- What the task asks -
Nothing but the lines from the start of the entries through the line holding "сервер1 отправляет запрос" is to be repeated, exactly and with pictures excluded.

[Stored data entries]
━━━━━━━━━━━━━━━━━━━━━━━━━━━━━━

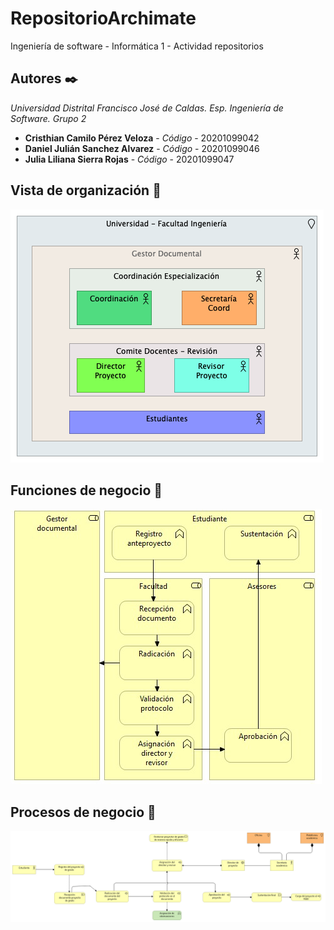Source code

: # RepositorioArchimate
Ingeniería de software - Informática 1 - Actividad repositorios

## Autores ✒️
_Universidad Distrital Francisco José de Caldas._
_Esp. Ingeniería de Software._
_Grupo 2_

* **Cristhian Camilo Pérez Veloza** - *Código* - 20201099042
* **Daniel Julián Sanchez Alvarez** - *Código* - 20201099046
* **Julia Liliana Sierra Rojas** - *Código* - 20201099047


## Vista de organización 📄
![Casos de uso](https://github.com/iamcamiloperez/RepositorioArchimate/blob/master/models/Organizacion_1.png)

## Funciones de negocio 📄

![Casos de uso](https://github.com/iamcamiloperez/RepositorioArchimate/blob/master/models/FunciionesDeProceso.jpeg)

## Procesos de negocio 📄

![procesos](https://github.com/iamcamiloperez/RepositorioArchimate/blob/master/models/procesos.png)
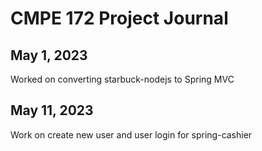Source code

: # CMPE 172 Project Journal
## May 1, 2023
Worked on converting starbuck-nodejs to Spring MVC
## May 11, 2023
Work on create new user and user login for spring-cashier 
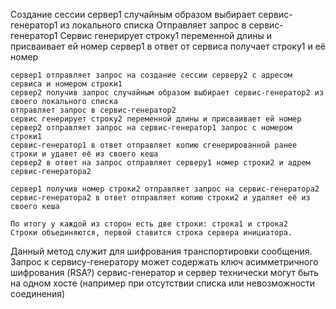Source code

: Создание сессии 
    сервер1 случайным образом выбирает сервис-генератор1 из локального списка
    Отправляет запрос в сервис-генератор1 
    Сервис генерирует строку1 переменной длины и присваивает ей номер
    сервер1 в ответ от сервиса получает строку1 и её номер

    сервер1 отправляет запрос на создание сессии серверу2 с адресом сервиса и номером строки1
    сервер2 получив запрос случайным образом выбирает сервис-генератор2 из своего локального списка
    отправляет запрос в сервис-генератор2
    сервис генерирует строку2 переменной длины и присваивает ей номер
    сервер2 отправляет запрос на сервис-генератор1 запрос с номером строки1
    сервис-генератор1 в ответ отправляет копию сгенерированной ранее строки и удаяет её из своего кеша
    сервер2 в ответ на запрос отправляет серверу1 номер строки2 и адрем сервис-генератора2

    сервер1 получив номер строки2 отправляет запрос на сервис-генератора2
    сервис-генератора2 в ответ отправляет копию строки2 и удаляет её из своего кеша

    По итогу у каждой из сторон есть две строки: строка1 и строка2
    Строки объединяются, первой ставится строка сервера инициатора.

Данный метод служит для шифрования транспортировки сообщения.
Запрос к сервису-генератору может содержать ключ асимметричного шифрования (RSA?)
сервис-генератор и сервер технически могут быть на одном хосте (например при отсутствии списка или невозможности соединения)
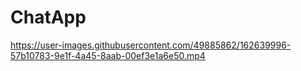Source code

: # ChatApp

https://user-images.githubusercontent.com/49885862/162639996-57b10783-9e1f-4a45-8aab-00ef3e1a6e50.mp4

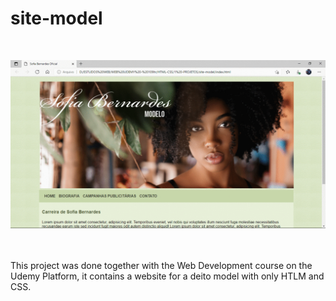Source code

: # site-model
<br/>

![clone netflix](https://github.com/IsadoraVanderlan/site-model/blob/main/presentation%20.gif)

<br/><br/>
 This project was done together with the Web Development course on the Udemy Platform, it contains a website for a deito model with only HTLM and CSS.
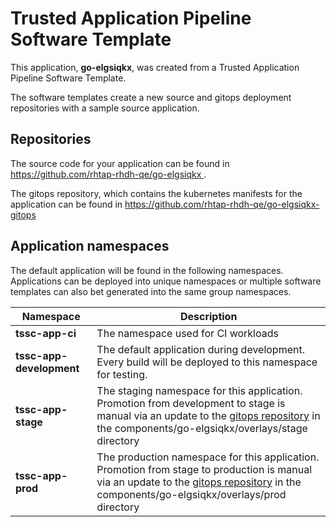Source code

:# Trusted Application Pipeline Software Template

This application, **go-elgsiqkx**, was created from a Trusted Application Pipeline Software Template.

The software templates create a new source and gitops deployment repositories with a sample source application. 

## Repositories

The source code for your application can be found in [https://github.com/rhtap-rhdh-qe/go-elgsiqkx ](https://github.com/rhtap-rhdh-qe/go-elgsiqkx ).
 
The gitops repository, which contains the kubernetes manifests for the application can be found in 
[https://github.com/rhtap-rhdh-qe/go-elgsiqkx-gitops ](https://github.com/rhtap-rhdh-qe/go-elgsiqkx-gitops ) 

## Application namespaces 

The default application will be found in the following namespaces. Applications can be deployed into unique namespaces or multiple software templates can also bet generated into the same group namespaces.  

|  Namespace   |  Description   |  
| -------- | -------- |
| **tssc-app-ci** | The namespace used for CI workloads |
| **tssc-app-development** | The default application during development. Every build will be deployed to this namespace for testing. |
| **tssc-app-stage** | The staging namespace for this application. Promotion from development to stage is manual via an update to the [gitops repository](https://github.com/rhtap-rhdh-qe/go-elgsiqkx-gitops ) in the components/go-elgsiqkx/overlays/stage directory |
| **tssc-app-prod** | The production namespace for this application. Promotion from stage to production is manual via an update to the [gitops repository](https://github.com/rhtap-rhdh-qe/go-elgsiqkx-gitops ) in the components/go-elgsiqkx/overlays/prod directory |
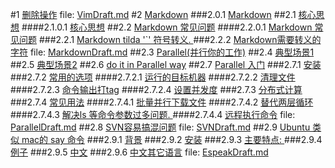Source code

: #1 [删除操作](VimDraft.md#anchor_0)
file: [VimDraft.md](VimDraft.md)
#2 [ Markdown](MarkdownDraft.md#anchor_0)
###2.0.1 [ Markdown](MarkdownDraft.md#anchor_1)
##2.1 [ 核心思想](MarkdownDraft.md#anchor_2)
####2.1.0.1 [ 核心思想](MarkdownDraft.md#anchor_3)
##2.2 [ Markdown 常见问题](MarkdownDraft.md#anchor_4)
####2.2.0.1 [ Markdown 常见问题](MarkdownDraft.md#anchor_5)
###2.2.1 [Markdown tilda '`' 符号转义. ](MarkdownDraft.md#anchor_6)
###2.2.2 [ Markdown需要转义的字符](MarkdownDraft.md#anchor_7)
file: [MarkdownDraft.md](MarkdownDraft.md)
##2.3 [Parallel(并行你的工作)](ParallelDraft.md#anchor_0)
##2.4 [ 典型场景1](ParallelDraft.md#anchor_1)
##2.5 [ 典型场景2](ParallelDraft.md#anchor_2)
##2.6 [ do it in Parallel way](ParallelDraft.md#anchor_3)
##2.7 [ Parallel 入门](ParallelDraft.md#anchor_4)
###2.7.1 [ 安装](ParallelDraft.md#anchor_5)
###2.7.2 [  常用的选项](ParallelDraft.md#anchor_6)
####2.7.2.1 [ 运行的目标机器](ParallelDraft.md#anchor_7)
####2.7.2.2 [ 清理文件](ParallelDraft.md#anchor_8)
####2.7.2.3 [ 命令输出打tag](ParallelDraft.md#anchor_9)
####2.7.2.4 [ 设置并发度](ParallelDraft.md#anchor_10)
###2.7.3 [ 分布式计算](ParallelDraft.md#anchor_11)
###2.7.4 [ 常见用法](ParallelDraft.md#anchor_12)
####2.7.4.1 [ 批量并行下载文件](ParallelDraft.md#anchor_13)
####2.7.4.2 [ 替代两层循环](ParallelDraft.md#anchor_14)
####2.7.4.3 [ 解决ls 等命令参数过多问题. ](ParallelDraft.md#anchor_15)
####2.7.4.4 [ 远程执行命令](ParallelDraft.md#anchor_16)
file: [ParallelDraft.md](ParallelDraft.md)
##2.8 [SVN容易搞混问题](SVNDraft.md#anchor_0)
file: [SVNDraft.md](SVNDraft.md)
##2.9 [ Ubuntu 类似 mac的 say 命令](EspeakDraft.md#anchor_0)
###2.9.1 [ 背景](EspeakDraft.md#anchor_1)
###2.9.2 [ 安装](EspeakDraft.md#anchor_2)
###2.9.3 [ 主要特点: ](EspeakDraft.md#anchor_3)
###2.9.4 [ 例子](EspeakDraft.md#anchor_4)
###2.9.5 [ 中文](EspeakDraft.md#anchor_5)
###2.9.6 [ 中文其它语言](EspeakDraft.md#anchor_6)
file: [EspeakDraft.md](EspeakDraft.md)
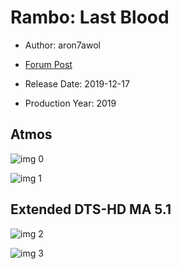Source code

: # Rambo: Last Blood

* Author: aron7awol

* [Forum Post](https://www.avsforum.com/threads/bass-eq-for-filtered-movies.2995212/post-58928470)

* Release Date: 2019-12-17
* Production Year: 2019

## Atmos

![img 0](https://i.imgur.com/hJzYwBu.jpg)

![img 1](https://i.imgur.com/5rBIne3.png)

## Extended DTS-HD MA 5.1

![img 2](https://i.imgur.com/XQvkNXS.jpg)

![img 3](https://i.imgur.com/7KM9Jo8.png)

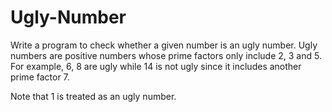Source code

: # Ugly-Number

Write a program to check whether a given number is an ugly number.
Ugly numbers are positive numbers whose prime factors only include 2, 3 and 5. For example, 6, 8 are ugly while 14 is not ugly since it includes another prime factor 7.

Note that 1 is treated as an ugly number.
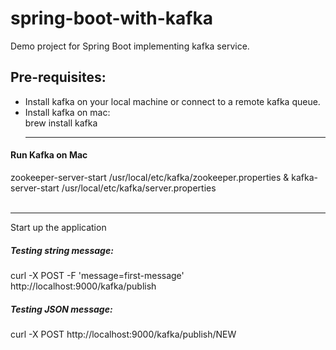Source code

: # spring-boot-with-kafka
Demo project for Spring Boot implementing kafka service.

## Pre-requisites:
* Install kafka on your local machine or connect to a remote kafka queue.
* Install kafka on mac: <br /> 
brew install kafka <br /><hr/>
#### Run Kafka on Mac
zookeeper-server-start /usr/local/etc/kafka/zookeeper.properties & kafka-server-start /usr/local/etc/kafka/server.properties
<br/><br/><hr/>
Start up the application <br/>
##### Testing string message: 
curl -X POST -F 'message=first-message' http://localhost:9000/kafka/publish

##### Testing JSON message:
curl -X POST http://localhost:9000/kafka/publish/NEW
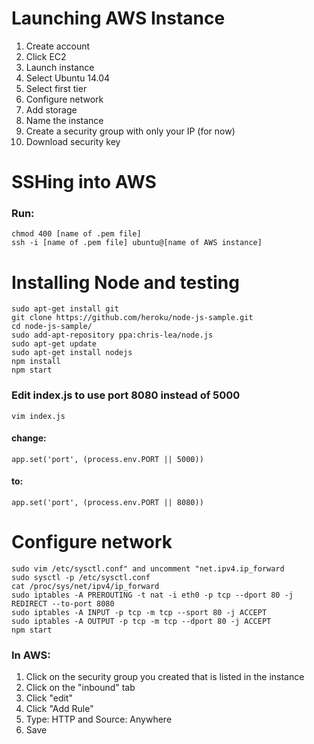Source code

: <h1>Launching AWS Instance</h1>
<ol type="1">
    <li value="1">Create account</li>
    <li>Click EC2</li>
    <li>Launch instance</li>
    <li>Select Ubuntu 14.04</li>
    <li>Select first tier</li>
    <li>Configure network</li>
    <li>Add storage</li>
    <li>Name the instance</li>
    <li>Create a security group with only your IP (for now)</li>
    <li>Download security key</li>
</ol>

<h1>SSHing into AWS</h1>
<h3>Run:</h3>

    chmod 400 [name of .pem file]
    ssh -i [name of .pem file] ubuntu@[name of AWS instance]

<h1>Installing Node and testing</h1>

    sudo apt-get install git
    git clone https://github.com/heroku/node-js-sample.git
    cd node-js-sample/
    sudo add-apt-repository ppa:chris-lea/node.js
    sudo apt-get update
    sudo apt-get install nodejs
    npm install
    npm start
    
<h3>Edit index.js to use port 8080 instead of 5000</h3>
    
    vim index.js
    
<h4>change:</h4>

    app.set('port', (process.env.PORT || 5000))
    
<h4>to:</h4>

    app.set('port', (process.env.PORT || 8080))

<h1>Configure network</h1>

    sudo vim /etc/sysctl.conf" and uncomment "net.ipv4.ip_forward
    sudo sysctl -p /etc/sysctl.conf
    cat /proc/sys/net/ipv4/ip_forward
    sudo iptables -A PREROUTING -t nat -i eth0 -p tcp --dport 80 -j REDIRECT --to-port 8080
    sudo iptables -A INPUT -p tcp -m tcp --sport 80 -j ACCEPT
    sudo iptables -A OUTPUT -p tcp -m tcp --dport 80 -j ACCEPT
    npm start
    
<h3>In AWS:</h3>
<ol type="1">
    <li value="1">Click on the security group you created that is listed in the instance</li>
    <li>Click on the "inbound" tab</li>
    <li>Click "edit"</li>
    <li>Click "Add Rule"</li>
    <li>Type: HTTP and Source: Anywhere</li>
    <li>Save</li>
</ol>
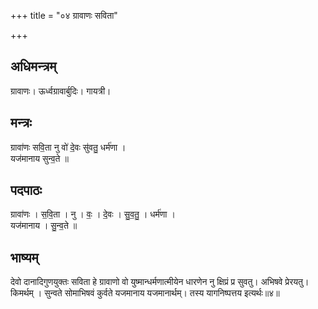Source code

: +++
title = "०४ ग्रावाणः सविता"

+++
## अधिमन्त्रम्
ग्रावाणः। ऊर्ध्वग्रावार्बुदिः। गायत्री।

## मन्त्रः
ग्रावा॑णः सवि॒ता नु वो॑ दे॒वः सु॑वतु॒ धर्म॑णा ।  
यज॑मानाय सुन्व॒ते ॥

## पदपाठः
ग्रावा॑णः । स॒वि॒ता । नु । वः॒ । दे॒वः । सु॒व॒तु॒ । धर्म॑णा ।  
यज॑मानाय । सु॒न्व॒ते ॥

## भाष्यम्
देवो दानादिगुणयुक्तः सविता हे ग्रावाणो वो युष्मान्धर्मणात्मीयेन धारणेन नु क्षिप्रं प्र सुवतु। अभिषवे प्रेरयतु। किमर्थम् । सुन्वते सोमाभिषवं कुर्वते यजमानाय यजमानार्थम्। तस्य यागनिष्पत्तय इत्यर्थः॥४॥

━━━━━━━━━━━━━━━━━━━━━━━━━━━━━━

- Written response -
Source code

: # RepositorioArchimate
Ingeniería de software - Informática 1 - Actividad repositorios

## Autores ✒️
_Universidad Distrital Francisco José de Caldas._
_Esp. Ingeniería de Software._
_Grupo 2_

* **Cristhian Camilo Pérez Veloza** - *Código* - 20201099042
* **Daniel Julián Sanchez Alvarez** - *Código* - 20201099046
* **Julia Liliana Sierra Rojas** - *Código* - 20201099047


## Vista de organización 📄
![Casos de uso](https://github.com/iamcamiloperez/RepositorioArchimate/blob/master/models/Organizacion_1.png)

## Funciones de negocio 📄

![Casos de uso](https://github.com/iamcamiloperez/RepositorioArchimate/blob/master/models/FunciionesDeProceso.jpeg)

## Procesos de negocio 📄

![procesos](https://github.com/iamcamiloperez/RepositorioArchimate/blob/master/models/procesos.png)
Source code

: # CMPE 172 Project Journal
## May 1, 2023
Worked on converting starbuck-nodejs to Spring MVC
## May 11, 2023
Work on create new user and user login for spring-cashier 
Source code

: Создание сессии 
    сервер1 случайным образом выбирает сервис-генератор1 из локального списка
    Отправляет запрос в сервис-генератор1 
    Сервис генерирует строку1 переменной длины и присваивает ей номер
    сервер1 в ответ от сервиса получает строку1 и её номер

    сервер1 отправляет запрос на создание сессии серверу2 с адресом сервиса и номером строки1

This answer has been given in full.